My advice for what it is worth is not to make any decisions, not to obsess (oh and I really do know that one is a bit tricky!), and to do something nice for yourself as often as possible. That might be a bar of chocolate, a bath, a walk, whatever.

The other things I would suggest it to talk to someone - I do know that isolated black hole you are in but you need people right now. Here or in real life. When so low online fora can literally be a lifesaver.

WhenwillIfeelnormal · 24/02/2010 15:55

Gonna, that is such a wise post. It is a terrible grief. It gets easier to manage, but until I went through this myself, I would never have imagined how painful this could be for me personally. I'd helped friends through it before - and could quite believe what they were telling me, about their pain.

It's why I get frustrated when posters on Mumsnet underestimate the effect of something they've never been through first hand. I didn't have to go through this myself to understand - but now I can empathise fully.

Karmann, I did read that mention you made about PTSD. I do think life events shape us enormously, as do our family stories. My H's counselling unearthed some incredibly helpful insights into his behaviour. I once managed someone with PTSD following a violent incident - and read up an enormous amount on the condition at the time, so tell us if you think we can help.

I also know that the flashbacks we've all faced following the shock of discovery is akin to PTSD. The intrusive thoughts, the obsessions, the need to relive an awful life event etc. When I managed this man, I read that the healthy way to discharge these feelings was to have a safe person/space to air these thoughts. I managed to pay for some superb pyschotherapy and I'm happy to report that the man (who remained a friend) is fully recovered and very happy.

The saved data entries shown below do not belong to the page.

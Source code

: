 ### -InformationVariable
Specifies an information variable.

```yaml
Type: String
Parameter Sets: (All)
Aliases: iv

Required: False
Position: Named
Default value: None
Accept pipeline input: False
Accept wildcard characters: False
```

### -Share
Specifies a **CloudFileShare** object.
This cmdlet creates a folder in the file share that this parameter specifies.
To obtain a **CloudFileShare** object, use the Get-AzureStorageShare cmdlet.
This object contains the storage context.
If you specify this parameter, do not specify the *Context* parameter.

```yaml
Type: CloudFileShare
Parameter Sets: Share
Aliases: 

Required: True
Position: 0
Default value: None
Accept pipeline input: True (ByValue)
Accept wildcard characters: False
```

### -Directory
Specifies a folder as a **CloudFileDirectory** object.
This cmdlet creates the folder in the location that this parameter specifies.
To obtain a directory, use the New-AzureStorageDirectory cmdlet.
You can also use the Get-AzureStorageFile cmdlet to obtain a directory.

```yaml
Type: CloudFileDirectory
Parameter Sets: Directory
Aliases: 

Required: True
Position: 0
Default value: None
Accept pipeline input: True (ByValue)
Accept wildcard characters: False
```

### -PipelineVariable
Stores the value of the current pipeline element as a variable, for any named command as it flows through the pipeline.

I also wanted to reassure you that you can be very happy again. I never thought I would be - reading some of my old posts I didn't think it was possible - but I am in such a good place now. By taking some family members and friends into our confidence, I have closer relationships with these wonderful people than I did before.

I am excited about life again! I count my many blessings and through all this hurt and pain, my H and I are more in love and content than ever before. Our DCs tease us mercilessly about how lovey dovey we are, but they've also commented how secure that makes them feel - and how different their parents' marriage is to those of their friends.

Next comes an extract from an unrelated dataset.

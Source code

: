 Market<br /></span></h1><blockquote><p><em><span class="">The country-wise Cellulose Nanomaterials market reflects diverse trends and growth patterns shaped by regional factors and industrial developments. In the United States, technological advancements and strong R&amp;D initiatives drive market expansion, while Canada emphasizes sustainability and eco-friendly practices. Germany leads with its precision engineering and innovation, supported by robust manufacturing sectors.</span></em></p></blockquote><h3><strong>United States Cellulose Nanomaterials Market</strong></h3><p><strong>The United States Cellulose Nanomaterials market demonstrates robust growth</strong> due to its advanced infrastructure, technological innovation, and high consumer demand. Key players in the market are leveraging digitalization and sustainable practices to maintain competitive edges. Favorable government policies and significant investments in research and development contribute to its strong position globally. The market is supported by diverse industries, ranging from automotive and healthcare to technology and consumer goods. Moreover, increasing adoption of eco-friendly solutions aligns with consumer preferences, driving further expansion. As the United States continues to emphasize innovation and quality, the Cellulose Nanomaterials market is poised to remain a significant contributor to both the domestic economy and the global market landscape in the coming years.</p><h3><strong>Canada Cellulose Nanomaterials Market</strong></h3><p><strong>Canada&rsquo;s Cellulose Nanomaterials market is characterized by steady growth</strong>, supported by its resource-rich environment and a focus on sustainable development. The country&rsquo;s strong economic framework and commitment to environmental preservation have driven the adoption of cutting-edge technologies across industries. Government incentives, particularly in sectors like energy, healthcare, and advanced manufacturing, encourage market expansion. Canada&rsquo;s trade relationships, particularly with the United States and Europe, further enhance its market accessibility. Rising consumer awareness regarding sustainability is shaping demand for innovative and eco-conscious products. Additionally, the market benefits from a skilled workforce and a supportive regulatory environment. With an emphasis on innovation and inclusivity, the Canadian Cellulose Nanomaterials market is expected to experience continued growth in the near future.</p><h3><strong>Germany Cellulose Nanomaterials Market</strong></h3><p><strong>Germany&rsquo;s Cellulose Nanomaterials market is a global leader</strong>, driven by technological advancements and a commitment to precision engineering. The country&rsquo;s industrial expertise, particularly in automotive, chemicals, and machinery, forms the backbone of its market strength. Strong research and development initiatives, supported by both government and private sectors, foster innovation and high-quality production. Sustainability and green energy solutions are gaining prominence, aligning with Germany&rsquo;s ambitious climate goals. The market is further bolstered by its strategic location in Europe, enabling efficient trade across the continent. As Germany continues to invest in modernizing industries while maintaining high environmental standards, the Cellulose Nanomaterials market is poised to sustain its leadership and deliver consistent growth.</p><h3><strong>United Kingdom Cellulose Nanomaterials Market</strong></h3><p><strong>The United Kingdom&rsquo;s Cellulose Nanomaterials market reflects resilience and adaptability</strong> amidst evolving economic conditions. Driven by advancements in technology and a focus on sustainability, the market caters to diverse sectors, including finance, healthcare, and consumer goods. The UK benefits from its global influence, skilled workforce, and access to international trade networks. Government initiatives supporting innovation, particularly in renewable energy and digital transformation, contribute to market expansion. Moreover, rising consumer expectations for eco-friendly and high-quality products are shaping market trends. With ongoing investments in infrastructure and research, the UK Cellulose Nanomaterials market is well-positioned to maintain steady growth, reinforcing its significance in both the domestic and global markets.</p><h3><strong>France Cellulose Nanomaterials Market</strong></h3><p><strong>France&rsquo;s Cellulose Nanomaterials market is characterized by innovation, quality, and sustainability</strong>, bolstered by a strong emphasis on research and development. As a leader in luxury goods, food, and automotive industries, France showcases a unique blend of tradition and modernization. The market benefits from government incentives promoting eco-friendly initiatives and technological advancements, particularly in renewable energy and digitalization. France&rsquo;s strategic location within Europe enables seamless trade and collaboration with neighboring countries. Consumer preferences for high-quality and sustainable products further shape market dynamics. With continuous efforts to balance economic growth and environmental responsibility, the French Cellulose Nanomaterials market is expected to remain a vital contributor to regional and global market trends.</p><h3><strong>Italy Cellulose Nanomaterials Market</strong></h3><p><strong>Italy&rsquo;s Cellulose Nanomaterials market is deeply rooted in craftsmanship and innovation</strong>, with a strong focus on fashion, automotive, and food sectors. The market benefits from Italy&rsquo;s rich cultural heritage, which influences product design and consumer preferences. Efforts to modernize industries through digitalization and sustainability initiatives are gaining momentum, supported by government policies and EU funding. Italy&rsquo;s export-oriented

You can get through this - but speaking as someone who had always been so resilient that she never asked for help - learn to recognise when you need a safe space, to be angry, sad, optimistic, crushed, or any of the wide-ranging emotions we've all felt.

AnyFucker · 24/02/2010 16:01

I want wwifn to be my mummy !

< stamps foot >

OP posts:
redflagornot · 24/02/2010 18:43

I want AF and WWIFN to be my aunties!!